RubyDictionary - First Try

M

Max Schmidt

Hello folks,

Last week I started learning Ruby by the book The Ruby Programming
Language if it's relevant. Today I decided to practise a little bit with
my new knowledge by trying to develop my first "serious" application in
Ruby. The idea was to create a small virtual dictionary based on CLI
with a few self-explaining functions like inserting/removing/search for
a data set or save/load it in a *.txt file.

Since this is my first attempt to a script language I wanted to know
what you think of my program. Are there any passages which could be
written more efficient in performance? In general, is the coding
style/commenting OK? What can I improve regarding OOP? Furthermore,
there are some commented in-code questions on line 26,93 and 99 - can
you answer them maybe?

Thanks for any help,

A Ruby novice

Attachments:
http://www.ruby-forum.com/attachment/4634/rdict.rb
 
J

Jesús Gabriel y Galán

Hello folks,

Last week I started learning Ruby by the book The Ruby Programming
Language if it's relevant. Today I decided to practise a little bit with
my new knowledge by trying to develop my first "serious" application in
Ruby.

Welcome to Ruby and very good job. You achieved very nice things.
The idea was to create a small virtual dictionary based on CLI
with a few self-explaining functions like inserting/removing/search for
a data set or save/load it in a *.txt file.

One question: when I think dictionary, I think this:
http://en.wikipedia.org/wiki/Associative_array, in which what is
unique is the keys, not the pairs. Your implementation allows to
insert two pairs with the same key:

irb(main):159:0* d = Dictionary.new
=> #<Dictionary:0xb7be8db0 @entries=[]>
irb(main):161:0> d.insert_words "aa", "bb"
=> [#<DictionaryEntry:0xb7bdd8fc @word2="bb", @word1="aa">]
irb(main):162:0> d.insert_words "aa", "cc"
=> [#<DictionaryEntry:0xb7bdd8fc @word2="bb", @word1="aa">,
#<DictionaryEntry:0xb7bd6494 @word2="cc", @word1="aa">]
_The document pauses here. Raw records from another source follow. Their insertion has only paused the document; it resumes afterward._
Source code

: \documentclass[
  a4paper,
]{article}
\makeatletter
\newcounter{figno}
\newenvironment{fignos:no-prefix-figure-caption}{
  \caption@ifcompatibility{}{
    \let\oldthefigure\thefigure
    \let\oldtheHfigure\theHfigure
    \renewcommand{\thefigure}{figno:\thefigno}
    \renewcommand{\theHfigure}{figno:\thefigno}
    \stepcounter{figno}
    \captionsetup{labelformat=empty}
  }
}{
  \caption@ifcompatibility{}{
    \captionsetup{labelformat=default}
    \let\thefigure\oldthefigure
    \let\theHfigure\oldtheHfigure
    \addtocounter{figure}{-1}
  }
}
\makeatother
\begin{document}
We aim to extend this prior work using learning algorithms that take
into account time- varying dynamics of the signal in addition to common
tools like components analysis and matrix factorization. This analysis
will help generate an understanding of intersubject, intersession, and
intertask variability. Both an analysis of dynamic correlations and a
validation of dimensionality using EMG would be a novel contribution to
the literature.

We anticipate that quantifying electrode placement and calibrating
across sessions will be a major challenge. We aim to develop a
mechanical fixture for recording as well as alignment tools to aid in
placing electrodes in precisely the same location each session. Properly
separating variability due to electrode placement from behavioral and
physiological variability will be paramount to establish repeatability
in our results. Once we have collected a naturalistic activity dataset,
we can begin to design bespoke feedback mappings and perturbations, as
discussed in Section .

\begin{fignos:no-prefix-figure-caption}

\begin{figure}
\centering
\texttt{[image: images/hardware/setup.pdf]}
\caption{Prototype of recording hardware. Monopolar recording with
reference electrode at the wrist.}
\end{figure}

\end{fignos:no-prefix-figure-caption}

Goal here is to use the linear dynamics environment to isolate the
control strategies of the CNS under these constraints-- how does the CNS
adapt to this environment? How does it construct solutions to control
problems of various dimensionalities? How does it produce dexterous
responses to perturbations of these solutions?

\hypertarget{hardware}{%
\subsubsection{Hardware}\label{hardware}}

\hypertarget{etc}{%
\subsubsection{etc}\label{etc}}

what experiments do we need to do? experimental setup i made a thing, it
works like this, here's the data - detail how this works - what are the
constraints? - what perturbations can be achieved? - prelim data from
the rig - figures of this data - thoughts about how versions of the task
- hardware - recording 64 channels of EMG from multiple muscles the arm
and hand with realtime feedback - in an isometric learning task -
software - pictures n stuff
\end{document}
and this looks a bit strange. But, anyway, I'll continue with the
assumption that this is what you really want.
If this is not the case, and you want unique keys, you will have to
change many things.
Since this is my first attempt to a script language I wanted to know
what you think of my program. Are there any passages which could be
written more efficient in performance? In general, is the coding
style/commenting OK? What can I improve regarding OOP? Furthermore,
there are some commented in-code questions on line 26,93 and 99 - can
you answer them maybe?

Some comments, mostly idiomatic:

1.-
def initialize(entries=nil)
if entries==nil
@entries = Array.new
else
@entries = entries
end
end

this could be done like this:

def initialize(entries=nil)
@entries = entries || [] # or Array.new if you prefer
end

2.- def insert_words: I would call the method:

def []=(word1, word2) which allows you to say d["word"] = "second word"
Nice syntactic sugar, although this goes more in line of what I said
about the dictionary being a key-value set.

3.-
def self.is_word? word
if (word.match(/[a-zA-Z]{2,15}/)[0].length == word.length) then true
else false
end
# (word.match(/[a-zA-Z]{2,15}/)[0].length == word.length)
# easier way?
end

Why don't you allow one letter words? There's a problem with this
implementation though: if the string doesn't match you get a

irb(main):160:0> d.insert_words "a", "b"
NoMethodError: undefined method `[]' for nil:NilClass
from (irb):94:in `is_word?'

because match will return nil, and you are calling [0] on that.

def self.is_word? word
word.match(/\A[:alpha:][:alpha:]+\z/) #you can remove the first
[:alpha:] to allow 1-letter words
end

4.- def insert_dict_entry(entry)
insert_words(entry.word1, entry.word2) # any better solution?
end

Another way, not necesarily better:

def insert_dict_entry(entry)
@entries << entry.dup
end

5.- def insert_array(words1, words2)
# arrays have to have same length
raise ArgumentError, "Invalid array arguments (not same length)"
unless words1.length==words2.length

# iterate on words1 and try to insert every pair
words1.each_index {|x| insert_words(words1[x], words2[x])}
end

I would do:

def insert_array(words1, words2)
words1.zip(words2).each {|first,second| insert_words(first,second)
if first && second}
end

this way, even if the arrays have different size, you store as much as
you can. If you still want the check you can add it.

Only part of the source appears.